First of all, I am not living on the street. Shlomo finally understood the importance of my sharing a certain story never to be mentioned again. However, under no circumstances am I to call him "Larry".
However, somehow...and I am not sure how...Shlomo found himself under the impression that I share my girl scout cookies. Here's the deal. I love Samoas (or in certain parts of the country--Caramel Delights). It's odd. I don't even like coconut. But I have an unnatural affection for these cookies. I have been known to call the day that girl scout cookies come in the happiest day of the year. I can't explain our history. It's long and it's real.

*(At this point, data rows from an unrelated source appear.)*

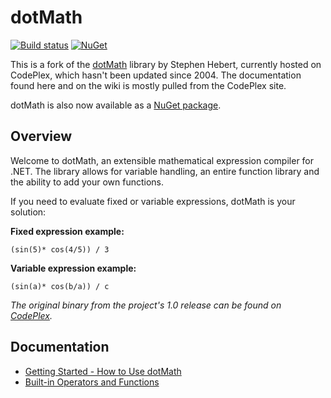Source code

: dotMath 
==================================================

[![Build status](https://ci.appveyor.com/api/projects/status/wn66aw4c38itlrsm?svg=true)](https://ci.appveyor.com/project/bcwood/dotmath) [![NuGet](https://img.shields.io/nuget/v/dotMath.svg?maxAge=2592000)](https://www.nuget.org/packages/dotMath/)

This is a fork of the [dotMath](http://dotmath.codeplex.com/) library by Stephen Hebert, currently hosted on CodePlex, which hasn't been updated since 2004. The documentation found here and on the wiki is mostly pulled from the CodePlex site.

dotMath is also now available as a [NuGet package](https://www.nuget.org/packages/dotMath/).

Overview
--------------------------------------------------

Welcome to dotMath, an extensible mathematical expression compiler for .NET. The library allows for variable handling, an entire function library and the ability to add your own functions.

If you need to evaluate fixed or variable expressions, dotMath is your solution:

**Fixed expression example:**

    (sin(5)* cos(4/5)) / 3

**Variable expression example:**

    (sin(a)* cos(b/a)) / c

_The original binary from the project's 1.0 release can be found on [CodePlex](http://dotmath.codeplex.com/releases/view/875)._

Documentation
--------------------------------------------------

* [Getting Started - How to Use dotMath](https://github.com/bcwood/dotMath/wiki/Getting-Started)
* [Built-in Operators and Functions](https://github.com/bcwood/dotMath/wiki/Built-in-Operators-and-Functions)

So, when I ordered the cookies, I consulted Shlomo. He did not mention the caramel delights. I did not order him any. I ordered him thin mints (only good from the freezer in my book), shortbread (there are many other good shortbread cookies), and the peanut butter sandwiches (which are not Nutter Butters if you know what I'm sayin'). Anyhoo, I ordered myself only two boxes. I know to pace myself and to not overindulge.
Tonight, was the night. I broke them out. From that second I carefully opened the package, the smell transported me to near ecstacy. I quickly devoured two cookies. And then, get a load of this, Shlomo took one. Can you believe that? Seriously?!?!?! He could not believe I was upset. I don't eat his trail mix. I even make coconut pie (which I don't even really like) just for him. I say that entitles me to hog the Samoas.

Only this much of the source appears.